How to Look at Common Machine Learning Tasks with Fresh Eyes
We'd never recommend changing robust, well-performing workflows just for the sake of change; "if it ain't broke, don't fix it" is a common folksy idiom for a reason: it's very often the correct approach.
Still, there's a sizeable gap between "very often" and "always," and our most frustrating days at work typically come about when our time-tested methods fail to produce our expected outcomes or perform poorly. This is where expanding our knowledge base really pays off: instead of getting stuck in the mental equivalent of a spinning wheel of death, we try something different, tinker with our process, and (sooner or later) move forward with a new solution.
In the spirit of embracing fresh perspectives, we've put together a lineup of excellent recent posts that offer an original spin on common Machine Learning workflows.
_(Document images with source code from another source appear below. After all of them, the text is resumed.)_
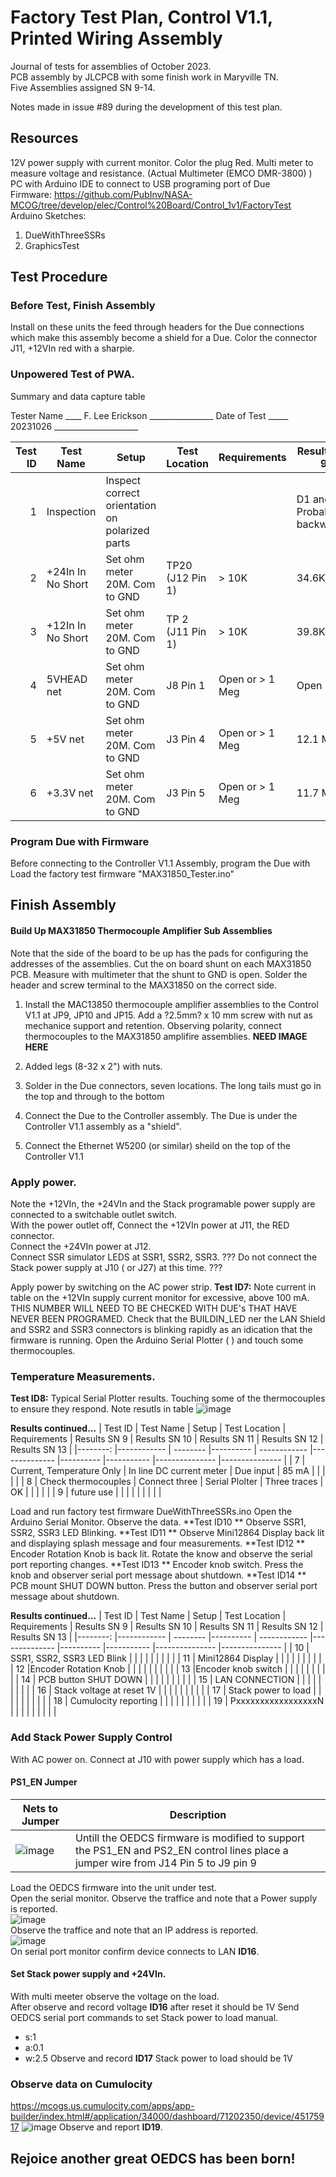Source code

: # Factory Test Plan, Control V1.1, Printed Wiring Assembly
Journal of tests for assemblies of October 2023.  
PCB assembly by JLCPCB with some finish work in Maryville TN.  
Five Assemblies assigned SN 9-14.  

Notes made in issue #89 during the development of this test plan.

## Resources
12V power supply with current monitor. Color the plug Red. 
Multi meter to measure voltage and resistance.  (Actual Multimeter (EMCO DMR-3800) )  
PC with Arduino IDE to connect to USB programing port of Due  
Firmware: https://github.com/PubInv/NASA-MCOG/tree/develop/elec/Control%20Board/Control_1v1/FactoryTest  
Arduino Sketches: 
1. DueWithThreeSSRs
2. GraphicsTest

## Test Procedure
### Before Test, Finish Assembly
Install on these units the feed through headers for the Due connections which make this assembly become a shield for a Due.
Color the connector J11, +12VIn red with a sharpie.


### Unpowered Test of PWA.

Summary and data capture table

Tester Name ____ F. Lee Erickson ________________
Date of Test _____ 20231026 _____________________

| Test ID 	| Test Name       	| Setup                                          	| Test Location 	| Requirements    	| Results SN 9 	| Results SN 10 	| Results SN 11 	| Results SN 12 	| Results SN 13 	|
|--------:	|-----------------	|------------------------------------------------	|---------------	|-----------------	|--------------	|---------------	|---------------	|---------------	|---------------	|
|       1 	| Inspection      	| Inspect correct orientation on polarized parts 	|               	|                 	|      D1 and D2 Probably backwards. |               	|               	|               	|               	|
|       2 	| +24In In No Short 	| Set ohm meter 20M. Com to GND                  	| TP20 (J12 Pin 1)   	|  > 10K 	|  34.6K  	|  34.6K        	|     34.5K  	|  34.6K       	|               	|
|       3 	| +12In In No Short 	| Set ohm meter 20M. Com to GND                  	| TP 2 (J11 Pin 1) |   > 10K 	 |    39.8K |  39.9K      	|   39.8K         |   39.8k      	|               	|
|       4 	| 5VHEAD net      	| Set ohm meter 20M. Com to GND                  	| J8 Pin 1 | Open or > 1 Meg 	|     Open |       Open   	|      Open     	|      Open   	|               	|
|       5 	| +5V net         	| Set ohm meter 20M. Com to GND                  	| J3 Pin 4 | Open or > 1 Meg 	|     12.1 Meg |      Open   	|        Open 	| 2.4K (Issue #126 https://github.com/PubInv/NASA-MCOG/issues/126) |       	|
|       6 	| +3.3V net       	| Set ohm meter 20M. Com to GND                  	| J3 Pin 5 | Open or > 1 Meg 	|   11.7 Meg |         Open    	|         Open     	|         Open     	|               	|



### Program Due with Firmware
Before connecting to the Controller V1.1 Assembly, program the Due with Load the factory test firmware "MAX31850_Tester.ino" 

## Finish Assembly

#### Build Up MAX31850 Thermocouple Amplifier Sub Assemblies
Note that the side of the board to be up has the pads for configuring the addresses of the assemblies. 
Cut the on board shunt on each MAX31850 PCB. Measure with multimeter that the shunt to GND is open.
Solder the header and screw terminal to the MAX31850 on the correct side.

1. Install the MAC13850 thermocouple amplifier assemblies to the Control V1.1 at JP9, JP10 and JP15.
Add a ?2.5mm? x 10 mm screw with nut as mechanice support and retention.
Observing polarity, connect thermocouples to the MAX31850 amplifire assemblies. 
**NEED IMAGE HERE**

2. Added legs (8-32 x 2") with nuts.
3. Solder in the Due connectors, seven locations.  The long tails must go in the top and through to the bottom
4. Connect the Due to the Controller assembly.  The Due is under the Controller V1.1 assembly as a "shield".
5. Connect the Ethernet W5200 (or similar) sheild on the top of the Controller V1.1

### Apply power. 
Note the +12VIn, the +24VIn and the Stack programable power supply are connected to a switchable outlet switch.  
With the power outlet off, 
Connect the +12VIn power at J11, the RED connector.  
Connect the  +24VIn power at J12.  
Connect SSR simulator LEDS at  SSR1, SSR2, SSR3.
??? Do not connect the Stack power supply at J10 ( or J27) at this time. ???

Apply power by switching on the AC power strip.
**Test ID7:** Note current in table on the +12VIn supply current monitor for excessive, above 100 mA.  THIS NUMBER WILL NEED TO BE CHECKED WITH DUE's THAT HAVE NEVER BEEN PROGRAMED.
Check that the BUILDIN_LED ner the LAN Shield and SSR2 and SSR3 connectors is blinking rapidly as an idication that the firmware is running.
Open the Arduino Serial Plotter (<Ctrl> <Shift> <L>) and touch some thermocouples.
### Temperature Measurements.
**Test ID8:** Typical Serial Plotter results. Touching some of the thermocouples to ensure they respond.
Note resutls in table
![image](https://github.com/PubInv/NASA-MCOG/assets/5836181/e4f5bb6a-2a47-4039-8720-b6846f36b7f7)

**Results continued...**
| Test ID 	| Test Name  | Setup | Test Location | Requirements  | Results SN 9 | Results SN 10 | Results SN 11 | Results SN 12 | Results SN 13 	|
|--------:	|------------ | -------- |---------- | ------------	|--------------	|----------	|----------- |--------------- |--------------- |
|      7 | Current, Temperature Only  | In line DC current meter |    Due input |  85 mA |             |             |             |         |
|      8 | Check thermocouples  | Connect three |   Serial Plolter |  Three traces |   OK   |             |             |             |         |
|      9 | future use  |  |      |               |             |             |             |         |            |


Load and run factory test firmware DueWithThreeSSRs.ino
Open the Arduino Serial Monitor. Observe the data.
**Test ID10 ** Observe SSR1, SSR2, SSR3 LED Blinking.
**Test ID11 ** Observe Mini12864 Display back lit and displaying splash message and four measurements.
**Test ID12 ** Encoder Rotation Knob is back lit. Rotate the know and observe the serial port reporting changes.
**Test ID13 ** Encoder knob switch. Press the knob and observer serial port message about shutdown.
**Test ID14 ** PCB mount SHUT DOWN button. Press the button and observer serial port message about shutdown.


**Results continued...**
| Test ID 	| Test Name  | Setup | Test Location | Requirements  | Results SN 9 | Results SN 10 | Results SN 11 | Results SN 12 | Results SN 13 	|
|--------:	|------------ | -------- |---------- | ------------	|--------------	|----------	|----------- |--------------- |--------------- |
|      10 | SSR1, SSR2, SSR3 LED Blink  |  |      |               |             |             |             |         |            |
|      11 | Mini12864 Display           |  |      |               |             |             |             |         |            |
|      12 |Encoder Rotation Knob        |  |      |               |             |             |             |         |            |
|      13 |Encoder knob switch          |  |      |               |             |             |             |         |            |
|      14 | PCB button SHUT DOWN        |  |      |               |             |             |             |         |            |
|      15 | LAN CONNECTION              |  |      |               |             |             |             |         |            |
|      16 | Stack voltage at reset 1V   |  |      |               |             |             |             |         |            |
|      17 | Stack power to load         |  |      |               |             |             |             |         |            |
|      18 | Cumulocity reporting        |  |      |               |             |             |             |         |            |
|      19 | PxxxxxxxxxxxxxxxxxN         |  |      |               |             |             |             |         |            |

### Add Stack Power Supply Control 
With AC power on.
Connect at J10 with power supply which has a load.
#### PS1_EN Jumper

| Nets to Jumper 	| Description  |
|--------	|------------ |
| ![image](https://github.com/PubInv/NASA-MCOG/assets/5836181/106d175e-e942-4e01-a3b8-b7b6f470ea7f) | Untill the OEDCS firmware is modified to support the PS1_EN and PS2_EN control lines place a jumper wire from J14 Pin 5 to J9 pin 9   |

Load the OEDCS firmware into the unit under test.  
Open the serial monitor. 
Observe the traffice and note that a Power supply  is reported.  
![image](https://github.com/PubInv/NASA-MCOG/assets/5836181/f4dca5d2-eb4a-4583-9b26-30fd3afd920a)  
Observe the traffice and note that an IP address is reported.  
![image](https://github.com/PubInv/NASA-MCOG/assets/5836181/607dcabb-5c68-43cf-8c0f-e29e81acb0e4)  
On serial port monitor confirm device connects to LAN **ID16**.  

#### Set Stack power supply and +24VIn.  
With multi meeter observe the voltage on the load.  
After observe and record voltage **ID16** after reset it should be 1V
Send OEDCS serial port commands to set Stack power to load manual.
* s:1
* a:0.1
* w:2.5
Observe and record **ID17** Stack power to load should be 1V

### Observe data on Cumulocity  
https://mcogs.us.cumulocity.com/apps/app-builder/index.html#/application/34000/dashboard/71202350/device/45175917
![image](https://github.com/PubInv/NASA-MCOG/assets/5836181/2a72fef9-9d39-459b-a6e8-70a8755b9307)
Observe and report **ID19**. 

## Rejoice another great OEDCS has been born!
They cover procedures like drift detection and model training and tasks ranging from image segmentation to named-entity recognition. Make room in your toolkit—you'll want to add these!
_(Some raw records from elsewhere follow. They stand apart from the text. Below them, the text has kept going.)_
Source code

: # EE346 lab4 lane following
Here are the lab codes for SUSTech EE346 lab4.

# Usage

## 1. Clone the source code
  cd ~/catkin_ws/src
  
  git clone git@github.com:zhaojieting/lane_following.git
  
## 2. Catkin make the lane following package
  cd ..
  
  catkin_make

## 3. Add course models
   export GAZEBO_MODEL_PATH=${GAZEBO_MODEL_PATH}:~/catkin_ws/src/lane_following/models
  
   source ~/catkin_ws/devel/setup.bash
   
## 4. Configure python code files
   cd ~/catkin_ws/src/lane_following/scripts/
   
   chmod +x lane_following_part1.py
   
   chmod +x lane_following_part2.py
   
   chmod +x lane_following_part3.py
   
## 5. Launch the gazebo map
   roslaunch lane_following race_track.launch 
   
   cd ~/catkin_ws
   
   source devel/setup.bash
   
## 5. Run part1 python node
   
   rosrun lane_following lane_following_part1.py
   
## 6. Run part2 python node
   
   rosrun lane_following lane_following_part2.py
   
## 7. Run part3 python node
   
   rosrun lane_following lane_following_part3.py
Before diving in, a quick update: if you're looking for other ways to stay up-to-date with our best recent articles beyond the Variable, we just launched several Medium lists to help you discover more great reads.
- Algorithmic recommender systems are everywhere, from e-commerce sites to streaming services, and their outputs can sometimes feel repetitive and obvious. As Christabelle Pabalan shows, there's no reason to settle for uninspired choices—in fact, injecting recommender systems with elements of novelty and serendipity can result in better user retention.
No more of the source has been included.